Llegaron las lluvias
Consideremos tema de conversación para largo, el acontecimiento que ha vivido Madrid cuando, al fin, vinieron las lluvias. Temíamos lo peor: el invierno cálido; más aún, la primavera quebrantada por el áspero crujido de la taimada escarcha, que abrasa las mieses y los pámpanos, engañados por la bonanza fuera de temporada, pasada de moda y de modos.En otras edades, al cielo miraban los místicos y los campesinos, echando una ojeada a los Libros de la Revelación y al Calendario Zaragozano, porque, de lo alto, caía el premio y hechía el grano; la penitencia y la cosecha averiada. Hoy, la gente urbana toma las precauciones desde la información meteorológica que nos da la tele. Dato necesario para organizar el fin de semana, aprontar la ropa conveniente, el viaje posible, la aspirina al alcance de la mano adulta.
Nos llega la consternación de los labradores, la inquietud del ganadero, la tribulación de las gentes de tierra adentro. Señales de alerta marchita, cuando el polen se desorienta y emponzoña los bronquios desprevenidos.
Desde la altura de mis balcones contemplo la calle acharolada y escucho el bisbiseo de los neumáticos, que suenan a seda remolcada. Las acacias y los castaños, ahora, en este demorado crepúsculo del cambalache horario, reciben el sol desde el costado oeste, que ilustra, con esplendor, las hojas relevadas por la mansa ducha catártica. Una sombra verde tiñe las fachadas de enfrente.
Horas antes, pasó una estrepitosa ambulancia, quizás un coche de bomberos carmesí, anunciando la embebida primavera.
Voy hasta una minúscula e inútil terracita, acosada entre dos patios de vecindad en esta casa vieja, para escuchar el tamborileo del prolongado chaparrón sobre la cubierta de uralita transparente, que redime su fealdad con el bienaventurado redoble. Vinieron estas lluvias castellanas, de caprichosa permanencia, que cesan demasiado pronto para la polidipsia que agosta la ciudad. Hubo, la primera noche, goteras y barrizal en los poblados de chabolas y las mujeres habrán sacado barreños, jofainas y tinajas para sorber las segundas aguas, y algunas mozas se habran lavado el pelo y puesto a secar ante ojos complacidos.

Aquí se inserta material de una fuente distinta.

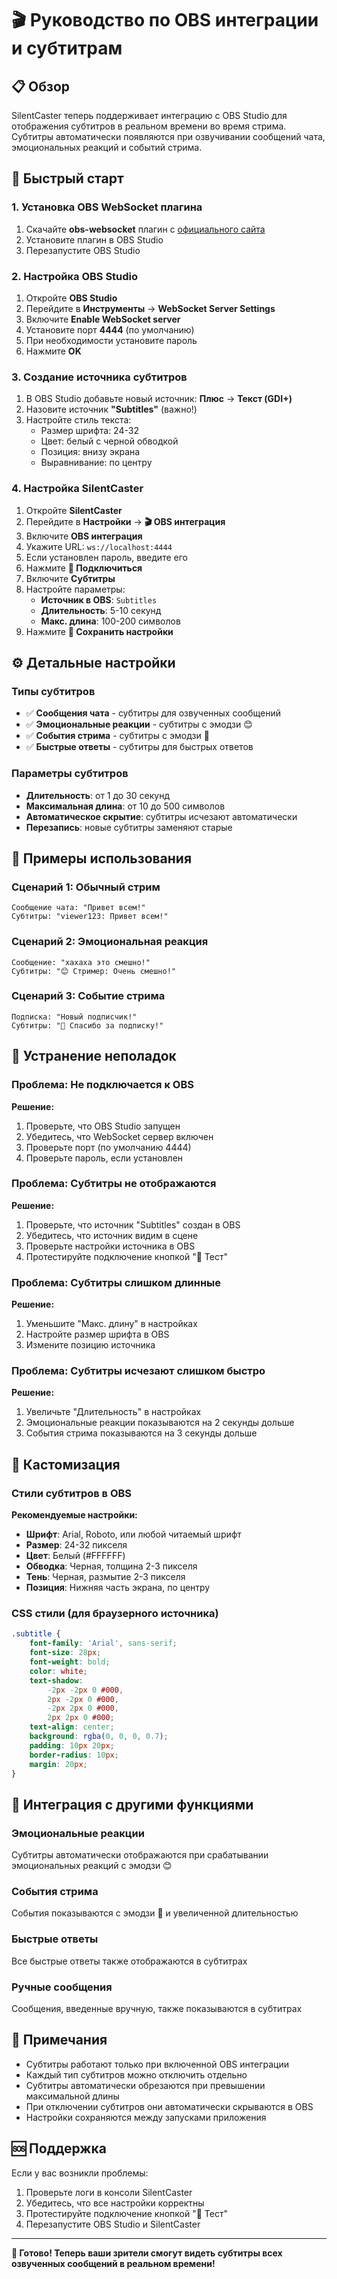 # 🎬 Руководство по OBS интеграции и субтитрам

## 📋 Обзор

SilentCaster теперь поддерживает интеграцию с OBS Studio для отображения субтитров в реальном времени во время стрима. Субтитры автоматически появляются при озвучивании сообщений чата, эмоциональных реакций и событий стрима.

## 🚀 Быстрый старт

### 1. Установка OBS WebSocket плагина

1. Скачайте **obs-websocket** плагин с [официального сайта](https://github.com/obsproject/obs-websocket/releases)
2. Установите плагин в OBS Studio
3. Перезапустите OBS Studio

### 2. Настройка OBS Studio

1. Откройте **OBS Studio**
2. Перейдите в **Инструменты** → **WebSocket Server Settings**
3. Включите **Enable WebSocket server**
4. Установите порт **4444** (по умолчанию)
5. При необходимости установите пароль
6. Нажмите **OK**

### 3. Создание источника субтитров

1. В OBS Studio добавьте новый источник: **Плюс** → **Текст (GDI+)**
2. Назовите источник **"Subtitles"** (важно!)
3. Настройте стиль текста:
   - Размер шрифта: 24-32
   - Цвет: белый с черной обводкой
   - Позиция: внизу экрана
   - Выравнивание: по центру

### 4. Настройка SilentCaster

1. Откройте **SilentCaster**
2. Перейдите в **Настройки** → **🎬 OBS интеграция**
3. Включите **OBS интеграция**
4. Укажите URL: `ws://localhost:4444`
5. Если установлен пароль, введите его
6. Нажмите **🔗 Подключиться**
7. Включите **Субтитры**
8. Настройте параметры:
   - **Источник в OBS**: `Subtitles`
   - **Длительность**: 5-10 секунд
   - **Макс. длина**: 100-200 символов
9. Нажмите **💾 Сохранить настройки**

## ⚙️ Детальные настройки

### Типы субтитров

- ✅ **Сообщения чата** - субтитры для озвученных сообщений
- ✅ **Эмоциональные реакции** - субтитры с эмодзи 😊
- ✅ **События стрима** - субтитры с эмодзи 🎉
- ✅ **Быстрые ответы** - субтитры для быстрых ответов

### Параметры субтитров

- **Длительность**: от 1 до 30 секунд
- **Максимальная длина**: от 10 до 500 символов
- **Автоматическое скрытие**: субтитры исчезают автоматически
- **Перезапись**: новые субтитры заменяют старые

## 🎯 Примеры использования

### Сценарий 1: Обычный стрим
```
Сообщение чата: "Привет всем!"
Субтитры: "viewer123: Привет всем!"
```

### Сценарий 2: Эмоциональная реакция
```
Сообщение: "хахаха это смешно!"
Субтитры: "😊 Стример: Очень смешно!"
```

### Сценарий 3: Событие стрима
```
Подписка: "Новый подписчик!"
Субтитры: "🎉 Спасибо за подписку!"
```

## 🔧 Устранение неполадок

### Проблема: Не подключается к OBS
**Решение:**
1. Проверьте, что OBS Studio запущен
2. Убедитесь, что WebSocket сервер включен
3. Проверьте порт (по умолчанию 4444)
4. Проверьте пароль, если установлен

### Проблема: Субтитры не отображаются
**Решение:**
1. Проверьте, что источник "Subtitles" создан в OBS
2. Убедитесь, что источник видим в сцене
3. Проверьте настройки источника в OBS
4. Протестируйте подключение кнопкой "🧪 Тест"

### Проблема: Субтитры слишком длинные
**Решение:**
1. Уменьшите "Макс. длину" в настройках
2. Настройте размер шрифта в OBS
3. Измените позицию источника

### Проблема: Субтитры исчезают слишком быстро
**Решение:**
1. Увеличьте "Длительность" в настройках
2. Эмоциональные реакции показываются на 2 секунды дольше
3. События стрима показываются на 3 секунды дольше

## 🎨 Кастомизация

### Стили субтитров в OBS

**Рекомендуемые настройки:**
- **Шрифт**: Arial, Roboto, или любой читаемый шрифт
- **Размер**: 24-32 пикселя
- **Цвет**: Белый (#FFFFFF)
- **Обводка**: Черная, толщина 2-3 пикселя
- **Тень**: Черная, размытие 2-3 пикселя
- **Позиция**: Нижняя часть экрана, по центру

### CSS стили (для браузерного источника)

```css
.subtitle {
    font-family: 'Arial', sans-serif;
    font-size: 28px;
    font-weight: bold;
    color: white;
    text-shadow: 
        -2px -2px 0 #000,
        2px -2px 0 #000,
        -2px 2px 0 #000,
        2px 2px 0 #000;
    text-align: center;
    background: rgba(0, 0, 0, 0.7);
    padding: 10px 20px;
    border-radius: 10px;
    margin: 20px;
}
```

## 🔄 Интеграция с другими функциями

### Эмоциональные реакции
Субтитры автоматически отображаются при срабатывании эмоциональных реакций с эмодзи 😊

### События стрима
События показываются с эмодзи 🎉 и увеличенной длительностью

### Быстрые ответы
Все быстрые ответы также отображаются в субтитрах

### Ручные сообщения
Сообщения, введенные вручную, также показываются в субтитрах

## 📝 Примечания

- Субтитры работают только при включенной OBS интеграции
- Каждый тип субтитров можно отключить отдельно
- Субтитры автоматически обрезаются при превышении максимальной длины
- При отключении субтитров они автоматически скрываются в OBS
- Настройки сохраняются между запусками приложения

## 🆘 Поддержка

Если у вас возникли проблемы:

1. Проверьте логи в консоли SilentCaster
2. Убедитесь, что все настройки корректны
3. Протестируйте подключение кнопкой "🧪 Тест"
4. Перезапустите OBS Studio и SilentCaster

---

**🎉 Готово! Теперь ваши зрители смогут видеть субтитры всех озвученных сообщений в реальном времени!**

Le pusimos al buen tiempo, mala cara, como a todo lo que dura, demasiado. Los aldeanos enojados ponen a los santos de cara a la pared; quienes vivimos en la ciudad y sus cercanías, siempre estamos a punto de echarle las culpas de todo al Gobierno, al clero, a los alcaldes, porque nadie nos previene y aclara lo perdurable de tanta sequedad. Curiosamente, entre sus antónimos están la humedad, la suavidad y la cortesía.
Eso es, precisamente,, la lluvia que nos vino: una suave y húmeda cortesía, que airea, mundicia, refina y filtra el aire que respiramos. En la maceta se envalentonan los geranios, tan rudos y animosos, que andaban enervados y escaecidos.
¡Bienvenida, lluvia! Vuelve, llora en nuestras calles -si es posible, por las noches-, para beneficio de paragüeros, vendedores de impermeables y exterminio de los microbios. No es demasiado pedir, lejos de aquella escalofriante descripción del Génesis, cuando se abrieron las puertas de los cielos a raiz de la excesiva exhibición del diluvio. Porque aquí, en estas tierras nuestras de la desmesura, el agua seca fuentes, embalses y pantanos, o se lleva los puentes, corta los caminos y desborda los canales.
Porco governo! Pues eso, si el exabrupto nos consuela el ánimo. La verdad es que no sabemos de dónde le viene tan buena fama a la inconstante, traidora e imprevisible primavera de las narices.